Maintains redundancy between query IDs, but culls redundant alignments in the same query ID. This option only modifies the output if there is more than one query sequence. When this option is used, "_nocat" is included in output file names. See the About page for a more thorough explanation

--noclean\-n

Does not cull any alignments from BLASTn output. This option essentially turns FACET into a file conversion program. When this option is used, "_noclean" is included in output file names. See the About page for a more thorough explanation

--writegff\-g

Writes a GFF file containing alignment information.
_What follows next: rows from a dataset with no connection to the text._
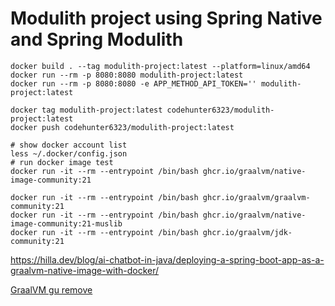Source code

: # Modulith project using Spring Native and Spring Modulith
``` shell 
docker build . --tag modulith-project:latest --platform=linux/amd64
docker run --rm -p 8080:8080 modulith-project:latest
docker run --rm -p 8080:8080 -e APP_METHOD_API_TOKEN='' modulith-project:latest
```
```shell
docker tag modulith-project:latest codehunter6323/modulith-project:latest
docker push codehunter6323/modulith-project:latest
```
```shell
# show docker account list
less ~/.docker/config.json
# run docker image test
docker run -it --rm --entrypoint /bin/bash ghcr.io/graalvm/native-image-community:21
 
docker run -it --rm --entrypoint /bin/bash ghcr.io/graalvm/graalvm-community:21
docker run -it --rm --entrypoint /bin/bash ghcr.io/graalvm/native-image-community:21-muslib
docker run -it --rm --entrypoint /bin/bash ghcr.io/graalvm/jdk-community:21
```

https://hilla.dev/blog/ai-chatbot-in-java/deploying-a-spring-boot-app-as-a-graalvm-native-image-with-docker/

[GraalVM gu remove](https://github.com/oracle/graal/issues/6855)
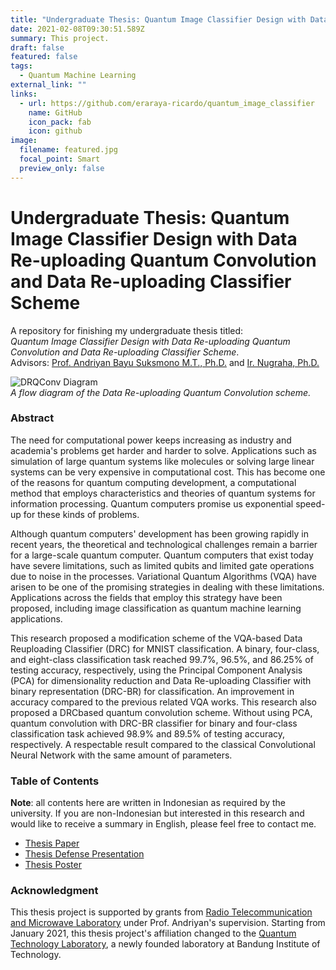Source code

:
 ```yaml
---
title: "Undergraduate Thesis: Quantum Image Classifier Design with Data Re-uploading Quantum Convolution and Data Re-uploading Classifier Scheme"
date: 2021-02-08T09:30:51.589Z
summary: This project.
draft: false
featured: false
tags:
  - Quantum Machine Learning
external_link: ""
links:
  - url: https://github.com/eraraya-ricardo/quantum_image_classifier
    name: GitHub
    icon_pack: fab
    icon: github
image:
  filename: featured.jpg
  focal_point: Smart
  preview_only: false
---
```

# Undergraduate Thesis: Quantum Image Classifier Design with Data Re-uploading Quantum Convolution and Data Re-uploading Classifier Scheme

A repository for finishing my undergraduate thesis titled: <br>
*Quantum Image Classifier Design with Data Re-uploading Quantum Convolution and Data Re-uploading Classifier Scheme*. <br>
Advisors: [Prof. Andriyan Bayu Suksmono M.T., Ph.D.](https://scholar.google.co.id/citations?user=IMH571IAAAAJ&hl=en) and [Ir. Nugraha, Ph.D.](https://scholar.google.co.id/citations?user=fym11QIAAAAJ&hl=id)

![DRQConv Diagram](https://github.com/eraraya-ricardo/quantum_image_classifier/blob/master/DRQConv%201%20diagram.png) <br>
*A flow diagram of the Data Re-uploading Quantum Convolution scheme.*

### Abstract
The need for computational power keeps increasing as industry and academia's problems get harder and harder to solve. Applications such as simulation of large quantum systems like molecules or solving large linear systems can be very expensive in computational cost. This has become one of the reasons for quantum computing development, a computational method that employs characteristics and theories of quantum systems for information processing. Quantum computers promise us exponential speed-up for these kinds of problems.

Although quantum computers' development has been growing rapidly in recent years, the theoretical and technological challenges remain a barrier for a large-scale quantum computer. Quantum computers that exist today have severe limitations, such as limited qubits and limited gate operations due to noise in the processes. Variational Quantum Algorithms (VQA) have arisen to be one of the promising strategies in dealing with these limitations. Applications across the fields that employ this strategy have been proposed, including image classification as quantum machine learning applications.

This research proposed a modification scheme of the VQA-based Data Reuploading Classifier (DRC) for MNIST classification. A binary, four-class, and eight-class classification task reached 99.7%, 96.5%, and 86.25% of testing accuracy, respectively, using the Principal Component Analysis (PCA) for dimensionality reduction and Data Re-uploading Classifier with binary representation (DRC-BR) for classification. An improvement in accuracy compared to the previous related VQA works. This research also proposed a DRCbased quantum convolution scheme. Without using PCA, quantum convolution with DRC-BR classifier for binary and four-class classification task achieved 98.9% and 89.5% of testing accuracy, respectively. A respectable result compared to the classical Convolutional Neural Network with the same amount of parameters.


### Table of Contents
**Note**: all contents here are written in Indonesian as required by the university. If you are non-Indonesian but interested in this research and would like to receive a summary in English, please feel free to contact me.
- [Thesis Paper](https://github.com/eraraya-ricardo/quantum_image_classifier/blob/master/13316082_Tugas%20Akhir.pdf)
- [Thesis Defense Presentation](https://github.com/eraraya-ricardo/quantum_image_classifier/blob/master/13316082_Presentasi%20Tugas%20Akhir.pdf)
- [Thesis Poster](https://github.com/eraraya-ricardo/quantum_image_classifier/blob/master/13316082_Poster%20Tugas%20Akhir.pdf)


### Acknowledgment
This thesis project is supported by grants from [Radio Telecommunication and Microwave Laboratory](https://et.stei.itb.ac.id/ltrgm/) under Prof. Andriyan's supervision. Starting from January 2021, this thesis project's affiliation changed to the [Quantum Technology Laboratory](http://qlab.itb.ac.id/index.html), a newly founded laboratory at Bandung Institute of Technology.
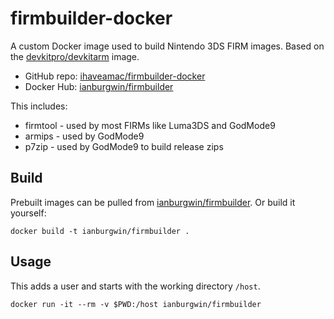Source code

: # firmbuilder-docker

A custom Docker image used to build Nintendo 3DS FIRM images. Based on the [devkitpro/devkitarm](https://hub.docker.com/r/devkitpro/devkitarm) image.

* GitHub repo: [ihaveamac/firmbuilder-docker](https://github.com/ihaveamac/firmbuilder-docker)
* Docker Hub: [ianburgwin/firmbuilder](https://hub.docker.com/r/ianburgwin/firmbuilder)

This includes:

* firmtool - used by most FIRMs like Luma3DS and GodMode9
* armips - used by GodMode9
* p7zip - used by GodMode9 to build release zips

## Build

Prebuilt images can be pulled from [ianburgwin/firmbuilder](https://hub.docker.com/r/ianburgwin/firmbuilder). Or build it yourself:

```
docker build -t ianburgwin/firmbuilder .
```

## Usage

This adds a user and starts with the working directory `/host`.

```
docker run -it --rm -v $PWD:/host ianburgwin/firmbuilder
```
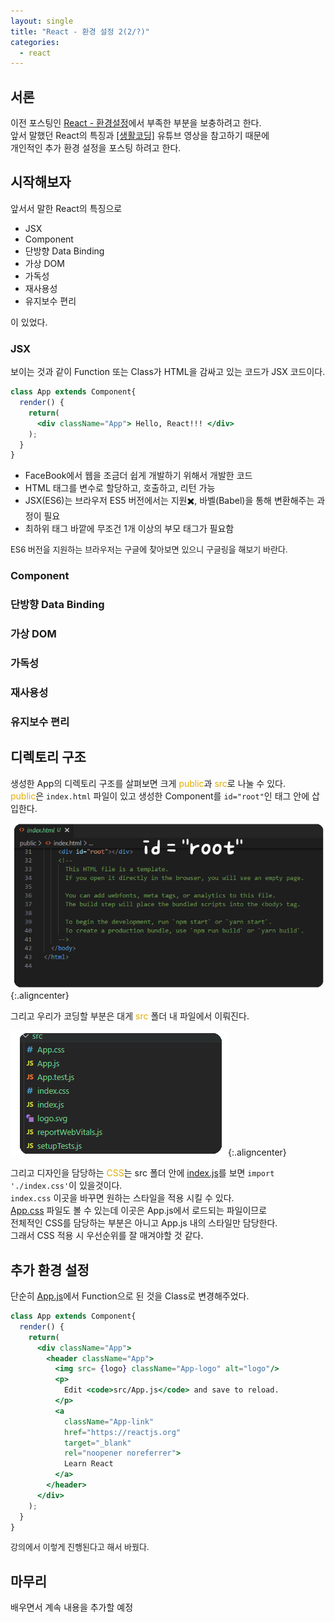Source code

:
```yaml
---
layout: single
title: "React - 환경 설정 2(2/?)"
categories:
  - react
---
```


<style>
img.aligncenter{display:block;margin:0 auto}
  </style>

## 서론

이전 포스팅인 [React - 환경설정](https://ingbox.github.io/react/React_Setting/)에서 부족한 부분을 보충하려고 한다.<br>
앞서 말했던 React의 특징과 [[생활코딩]](https://www.youtube.com/channel/UCvc8kv-i5fvFTJBFAk6n1SA) 유튜브 영상을 참고하기 때문에<br>
개인적인 추가 환경 설정을 포스팅 하려고 한다.<br>


## 시작해보자

앞서서 말한 React의 특징으로

* JSX
* Component
* 단방향 Data Binding
* 가상 DOM
* 가독성
* 재사용성
* 유지보수 편리

이 있었다.

### JSX

보이는 것과 같이 Function 또는 Class가 HTML을 감싸고 있는 코드가 JSX 코드이다.<br>

```jsx
class App extends Component{
  render() {
    return(
      <div className="App"> Hello, React!!! </div>
    );
  }
}
```

* FaceBook에서 웹을 조금더 쉽게 개발하기 위해서 개발한 코드
* HTML 태그를 변수로 할당하고, 호출하고, 리턴 가능
* JSX(ES6)는 브라우저 ES5 버전에서는 지원✖️, 바벨(Babel)을 통해 변환해주는 과정이 필요
* 최하위 태그 바깥에 무조건 1개 이상의 부모 태그가 필요함

<font size=2> ES6 버전을 지원하는 브라우저는 구글에 찾아보면 있으니 구글링을 해보기 바란다.</font>

### Component



### 단방향 Data Binding

### 가상 DOM

### 가독성

### 재사용성

### 유지보수 편리

## 디렉토리 구조

생성한 App의 디렉토리 구조를 살펴보면 크게 <span style="color:#E1AD01">public</span>과 <span style="color:#E1AD01">src</span>로 나눌 수 있다.<br>
<span style="color:#E1AD01">public</span>은 `index.html` 파일이 있고 생성한 Component를 `id="root"`인 태그 안에 삽입한다.<br>

![](/assets/images/posting/react_220131/picture1.png){:.aligncenter}

그리고 우리가 코딩할 부분은 대게 <span style="color:#E1AD01">src</span> 폴더 내 파일에서 이뤄진다.<br>

![](/assets/images/posting/react_220131/picture2.png){:.aligncenter}

그리고 디자인을 담당하는 <span style="color:#E1AD01">CSS</span>는 src 폴더 안에 <u>index.js</u>를 보면 `import './index.css'`이 있을것이다.<br>
`index.css` 이곳을 바꾸면 원하는 스타일을 적용 시킬 수 있다. <br>
<u>App.css</u> 파일도 볼 수 있는데 이곳은 App.js에서 로드되는 파일이므로<br> 전체적인 CSS를 담당하는 부분은 아니고 App.js 내의 스타일만 담당한다.<br>
그래서 CSS 적용 시 우선순위를 잘 매겨야할 것 같다.<br>


## 추가 환경 설정

단순히 <u>App.js</u>에서 Function으로 된 것을 Class로 변경해주었다.

```jsx
class App extends Component{
  render() {
    return(
      <div className="App">
        <header className="App">
          <img src= {logo} className="App-logo" alt="logo"/>
          <p>
            Edit <code>src/App.js</code> and save to reload.
          </p>
          <a
            className="App-link"
            href="https://reactjs.org"
            target="_blank"
            rel="noopener noreferrer">
            Learn React
          </a>
        </header>
      </div>
    );
  }
}
```

<font size=2>강의에서 이렇게 진행된다고 해서 바꿨다.</font>


## 마무리

배우면서 계속 내용을 추가할 예정
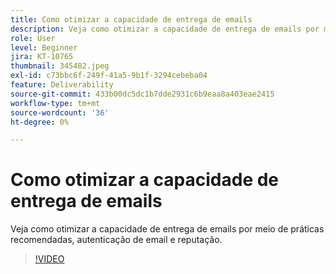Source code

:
 ```yaml
---
title: Como otimizar a capacidade de entrega de emails
description: Veja como otimizar a capacidade de entrega de emails por meio de práticas recomendadas, autenticação de email e reputação.
role: User
level: Beginner
jira: KT-10765
thumbnail: 345482.jpeg
exl-id: c73bbc6f-249f-41a5-9b1f-3294cebeba04
feature: Deliverability
source-git-commit: 433b00dc5dc1b7dde2931c6b9eaa8a403eae2415
workflow-type: tm+mt
source-wordcount: '36'
ht-degree: 0%

---
```


# Como otimizar a capacidade de entrega de emails

Veja como otimizar a capacidade de entrega de emails por meio de práticas recomendadas, autenticação de email e reputação.

>[!VIDEO](https://video.tv.adobe.com/v/345482/?quality=12&learn=on)
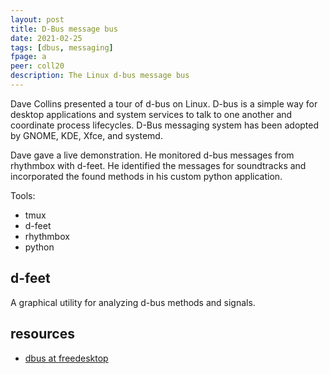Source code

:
 ```yaml
---
layout: post
title: D-Bus message bus
date: 2021-02-25
tags: [dbus, messaging]
fpage: a
peer: coll20
description: The Linux d-bus message bus
---
```

Dave Collins presented a tour of d-bus on Linux. D-bus is a simple way for desktop applications and system services to talk to one another and coordinate process lifecycles. D-Bus messaging system has been adopted by GNOME, KDE, Xfce, and systemd.

Dave gave a live demonstration. He monitored d-bus messages from rhythmbox with d-feet. He identified the messages for soundtracks and incorporated the found methods in his custom python application.

Tools:

* tmux
* d-feet
* rhythmbox
* python

## d-feet

A graphical utility for analyzing d-bus methods and signals.

## resources

* [dbus at freedesktop](https://dbus.freedesktop.org/doc/)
See more about FACET's GFF output here.

--writesam\-s

Writes a SAM file containing alignment information. See more about FACET's SAM/BAM output here.

--writebam\-b

Writes a BAM file containing alignment information. See more about FACET's SAM/BAM output here.

--verboseoutput\-q

Writes BTOP information to SAM/BAM files and CSV files. This can be very useful for visualizing RIP in fungal genomes (see this section of the wiki for an example of what that looks like)

--writefasta <int>

Writes a FASTA file containing subject sequences with alignments longer than <int>

All subject sequences will be written to the same FASTA file and location information will be written in the FASTA comment line after the ID

--nocsv\-x

Does not write a csv file containing alignment information

--writetic\-i

Writes a tic file containing alignment information. This file format was created by me and can be used to store coverage information from a genome x genome comparison. See tic files to learn more about the file format.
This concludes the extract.